Province shows ignorance of deaf residents – Osprey Media

Province shows ignorance of deaf residents

/ Belleville Intelligencer; Osprey News Network

Editorial – Tuesday, May 22, 2007

The province is failing in its role to ensure all citizens are treated equally by dismantling American Sign Language programs and support services for deaf and hard of hearing children. The erosion of these services in favour of oral or auditory-verbal programs flies in the face of a court decision in 1989 that extended the right to the deaf to have ASL taught in classrooms. Research has shown that teaching ASL results in better cognitive and language development.

Some deaf students walked out of class at deaf schools across Ontario last week, including about 20 at Sir James Whitney in Belleville, to press for their rights and to raise awareness of the issue.

Advocacy groups such as the Ontario Association for the Deaf (OAD) and the Canadian Association of the Deaf sought audiences with Ontario and Ottawa by holding rallies at Queen’s Park and on Parliament Hill.

Why is the province so adamant about making sign language disappear, as it has been accused by critics? Apparently, advancements in technology are a factor in the government’s thinking, but the advocacy groups for the deaf suggest that thinking is short-sighted. And it doesn’t explain the government’s ongoing delays in implementing the education rights the deaf have won.

The new technology involves cochlear implants, small complex electronic devices that do not restore normal hearing but can give a deaf person sounds that can lead to understanding speech.

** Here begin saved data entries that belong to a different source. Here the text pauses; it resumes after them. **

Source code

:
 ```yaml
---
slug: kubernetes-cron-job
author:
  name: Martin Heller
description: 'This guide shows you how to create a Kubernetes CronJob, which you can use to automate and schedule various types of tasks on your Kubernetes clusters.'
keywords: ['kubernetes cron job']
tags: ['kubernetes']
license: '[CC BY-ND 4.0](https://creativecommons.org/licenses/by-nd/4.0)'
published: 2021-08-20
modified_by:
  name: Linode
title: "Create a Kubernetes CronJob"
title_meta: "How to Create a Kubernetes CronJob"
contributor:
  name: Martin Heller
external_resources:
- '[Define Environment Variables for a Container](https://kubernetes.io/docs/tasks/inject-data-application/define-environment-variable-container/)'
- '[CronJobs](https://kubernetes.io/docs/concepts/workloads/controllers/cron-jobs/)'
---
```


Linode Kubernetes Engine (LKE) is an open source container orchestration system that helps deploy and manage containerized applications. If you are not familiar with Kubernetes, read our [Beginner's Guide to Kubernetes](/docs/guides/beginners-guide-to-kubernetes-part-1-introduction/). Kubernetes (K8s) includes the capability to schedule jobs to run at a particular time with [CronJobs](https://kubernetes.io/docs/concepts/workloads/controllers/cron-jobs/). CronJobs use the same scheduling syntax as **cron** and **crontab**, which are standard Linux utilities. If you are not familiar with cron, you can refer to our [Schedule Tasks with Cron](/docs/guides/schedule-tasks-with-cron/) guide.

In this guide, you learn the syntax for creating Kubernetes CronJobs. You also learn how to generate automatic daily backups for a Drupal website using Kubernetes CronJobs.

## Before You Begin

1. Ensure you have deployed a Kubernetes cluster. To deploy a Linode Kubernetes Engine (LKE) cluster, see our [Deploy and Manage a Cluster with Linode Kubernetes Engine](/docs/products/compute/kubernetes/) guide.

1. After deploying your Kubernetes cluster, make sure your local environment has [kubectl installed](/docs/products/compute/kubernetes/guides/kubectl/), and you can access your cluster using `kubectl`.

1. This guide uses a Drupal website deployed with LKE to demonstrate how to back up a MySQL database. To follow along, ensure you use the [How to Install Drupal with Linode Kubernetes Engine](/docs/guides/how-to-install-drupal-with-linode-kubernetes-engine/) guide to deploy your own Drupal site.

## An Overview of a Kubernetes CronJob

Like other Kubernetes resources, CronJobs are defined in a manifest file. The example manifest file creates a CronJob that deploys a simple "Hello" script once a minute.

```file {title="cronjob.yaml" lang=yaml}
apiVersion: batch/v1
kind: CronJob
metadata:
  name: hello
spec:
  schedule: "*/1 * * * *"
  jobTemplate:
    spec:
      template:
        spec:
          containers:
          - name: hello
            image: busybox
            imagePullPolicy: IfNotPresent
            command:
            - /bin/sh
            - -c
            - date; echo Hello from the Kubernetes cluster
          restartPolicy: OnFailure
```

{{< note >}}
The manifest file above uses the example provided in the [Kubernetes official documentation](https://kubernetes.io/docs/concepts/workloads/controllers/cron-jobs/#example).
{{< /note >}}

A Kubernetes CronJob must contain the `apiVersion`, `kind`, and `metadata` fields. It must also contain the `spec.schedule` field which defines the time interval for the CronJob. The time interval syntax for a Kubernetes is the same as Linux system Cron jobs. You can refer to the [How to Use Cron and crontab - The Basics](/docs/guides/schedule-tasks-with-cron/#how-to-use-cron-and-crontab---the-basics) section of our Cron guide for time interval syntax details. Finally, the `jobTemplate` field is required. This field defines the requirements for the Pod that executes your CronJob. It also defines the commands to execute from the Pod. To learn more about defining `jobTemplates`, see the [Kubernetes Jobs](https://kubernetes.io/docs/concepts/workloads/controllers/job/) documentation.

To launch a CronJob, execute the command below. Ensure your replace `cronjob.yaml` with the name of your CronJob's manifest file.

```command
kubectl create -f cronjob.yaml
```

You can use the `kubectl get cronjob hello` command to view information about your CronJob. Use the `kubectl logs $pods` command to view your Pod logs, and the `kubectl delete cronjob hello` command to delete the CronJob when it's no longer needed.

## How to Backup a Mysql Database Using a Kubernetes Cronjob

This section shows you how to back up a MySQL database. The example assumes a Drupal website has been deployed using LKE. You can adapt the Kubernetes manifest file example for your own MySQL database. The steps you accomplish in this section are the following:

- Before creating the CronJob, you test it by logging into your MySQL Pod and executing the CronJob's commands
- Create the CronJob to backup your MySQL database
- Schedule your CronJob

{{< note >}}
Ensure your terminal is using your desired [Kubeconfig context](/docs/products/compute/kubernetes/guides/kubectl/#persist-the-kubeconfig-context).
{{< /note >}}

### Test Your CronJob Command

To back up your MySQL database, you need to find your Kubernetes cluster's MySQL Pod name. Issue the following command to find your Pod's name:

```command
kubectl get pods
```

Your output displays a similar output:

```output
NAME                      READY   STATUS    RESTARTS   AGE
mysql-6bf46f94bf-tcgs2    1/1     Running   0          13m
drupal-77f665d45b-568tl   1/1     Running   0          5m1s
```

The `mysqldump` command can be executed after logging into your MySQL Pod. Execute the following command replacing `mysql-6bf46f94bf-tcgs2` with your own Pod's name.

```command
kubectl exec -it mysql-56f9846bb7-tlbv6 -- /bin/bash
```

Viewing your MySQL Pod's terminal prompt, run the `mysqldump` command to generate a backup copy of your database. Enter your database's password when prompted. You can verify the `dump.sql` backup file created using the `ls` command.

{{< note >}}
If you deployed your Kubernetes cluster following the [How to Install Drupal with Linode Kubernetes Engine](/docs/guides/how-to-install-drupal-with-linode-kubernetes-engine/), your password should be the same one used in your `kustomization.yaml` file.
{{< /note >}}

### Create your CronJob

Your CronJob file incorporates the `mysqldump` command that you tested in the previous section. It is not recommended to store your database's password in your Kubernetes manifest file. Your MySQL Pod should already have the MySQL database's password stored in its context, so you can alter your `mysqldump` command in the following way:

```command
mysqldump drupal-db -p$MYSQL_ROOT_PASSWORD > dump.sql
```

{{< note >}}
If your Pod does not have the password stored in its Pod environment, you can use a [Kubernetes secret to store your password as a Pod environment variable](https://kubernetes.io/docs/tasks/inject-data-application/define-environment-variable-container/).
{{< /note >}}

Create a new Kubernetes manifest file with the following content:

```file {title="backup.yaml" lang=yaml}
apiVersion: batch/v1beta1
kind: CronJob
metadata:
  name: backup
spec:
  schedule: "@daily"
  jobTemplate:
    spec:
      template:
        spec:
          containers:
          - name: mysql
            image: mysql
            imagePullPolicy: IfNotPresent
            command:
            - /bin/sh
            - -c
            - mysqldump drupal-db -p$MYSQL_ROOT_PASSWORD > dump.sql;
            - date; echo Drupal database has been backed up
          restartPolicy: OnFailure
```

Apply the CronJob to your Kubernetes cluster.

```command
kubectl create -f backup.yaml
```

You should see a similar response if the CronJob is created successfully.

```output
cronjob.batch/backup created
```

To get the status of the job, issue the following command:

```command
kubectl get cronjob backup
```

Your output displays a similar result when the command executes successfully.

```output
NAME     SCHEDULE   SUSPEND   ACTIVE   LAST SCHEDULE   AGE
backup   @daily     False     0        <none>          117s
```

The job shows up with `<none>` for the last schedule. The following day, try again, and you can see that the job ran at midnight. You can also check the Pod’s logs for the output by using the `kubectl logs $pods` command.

The Hospital for Sick Children in Toronto does more cochlear implants than any other hospital in North America. But the hospital clearly states on its website that the implants do not hold any guarantees for the deaf.

According to the OAD, 93 per cent of deaf children enrolled in oral programs have a dropout rate of 62 per cent by the time they reach high school.

Only 1.7 per cent of the deaf earn a university degree and the number of deaf students enrolled in post-secondary institutions has fallen by 50 per cent in just two years.

Clearly, sign language is the choice for the deaf, and oral programs and cochlear implants can help, but they don’t fully meet their needs.

Ontario Education Minister Kathleen Wynne says the government has been consulting with the deaf and is working to implement some standards and regulations for schools. An announcement is imminent, she said.

If the province is about to reveal new standards and finally fulfill its obligations to the deaf, what is the point of the bill?

Audism describes an attitude and belief that sign language is inferior to spoken language. The OAD notes that the province, by its actions to date in denying the deaf their right to a full education and thus to live a full life, is practising audism.

In reality, when it comes to the deaf, it is the province that needs educating.